From a reader:
Canon 902 states that “Unless the welfare of the Christian faithful
requires or suggests otherwise, priests can concelebrate the Eucharist. They are completely free to celebrate the Eucharist individually, however, but not while a concelebration is taking place in the same church or oratory.”
So how is this to apply in Traditional Simultaneous Masses?
Simultaneous Masses (EF or OF) seem to be licit under can. 902, as long as one of the simultaneous Masses is not being concelebrated.

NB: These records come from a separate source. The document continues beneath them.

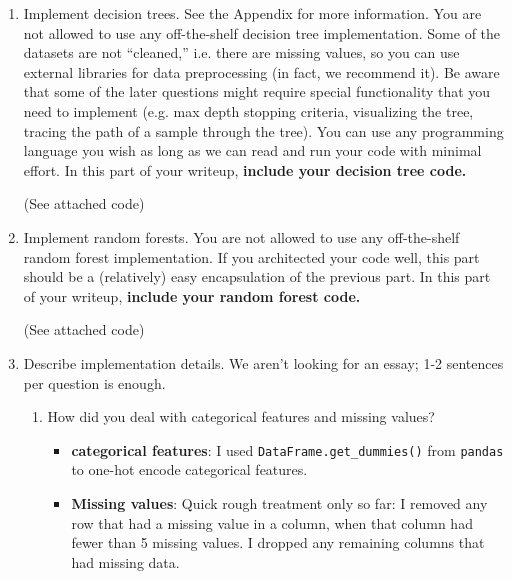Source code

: \documentclass{article}
\begin{document}
\begin{enumerate}
    \item Implement decision trees. See the Appendix for more information. You are not allowed to use any off-the-shelf decision tree implementation. Some of the datasets are not “cleaned,” i.e. there are missing values, so you can use external libraries for data preprocessing (in fact, we recommend it). Be aware that some of the later questions might require special functionality that you need to implement (e.g. max depth stopping criteria, visualizing the tree, tracing the path of a sample through the tree). You can use any programming language you wish as long as we can read and run your code with minimal effort. In this part of your writeup, \textbf{include your decision tree code.}
    \begin{mdframed}
    (See attached code)
    \end{mdframed}

    \item Implement random forests. You are not allowed to use any off-the-shelf random forest implementation. If you architected your code well, this part should be a (relatively) easy encapsulation of the previous part. In this part of your writeup, \textbf{include your random forest code.}
    \begin{mdframed}
    (See attached code)
    \end{mdframed}

\newpage
    \item Describe implementation details. We aren’t looking for an essay; 1-2 sentences per question is enough.
    \begin{enumerate}
        \item How did you deal with categorical features and missing values?
        \begin{mdframed}
          \begin{itemize}
          \item \textbf{categorical features}: I used
            \texttt{DataFrame.get\_dummies()} from \texttt{pandas} to one-hot
            encode categorical features.
          \item \textbf{Missing values}: Quick rough treatment only so far: I
            removed any row that had a missing value in a column, when that
            column had fewer than 5 missing values. I dropped any remaining
            columns that had missing data.
          \end{itemize}
        \end{mdframed}


\end{enumerate}
\end{enumerate}
\end{document}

Since concelebration is pretty unlikely in the Extraordinary Form, let a hundred simultaneous TLMs blossom! Let a hundred priests discourse over Mystic Monk Coffee afterwards! (Fathers, refresh your coffee supply now!)
I’m not sure how this “no simultaneous Mass where there is a concelebration” is squared with the common practice in, particularly, St. Peter’s Basilica, in Rome. In St. Peter’s and other pilgrimage places, individual priests are celebrate Mass at one altar simultaneously as another Mass is being concelebrated at the next altar over. There may be some sort of a dispensation or particular law governing St. Peter’s, St. Mary Major, etc.. Otherwise, those in charge are just bowing to the obvious and ignoring a silly canon.
What I strongly object to is any pressure on priests to concelebrate or any fisheye if they choose not to. Sometimes even priests who should know better get obnoxious about this point.
Concelebration should be safe, legal and rare.
Let there be Masses! Masses, I say, many and simultaneous!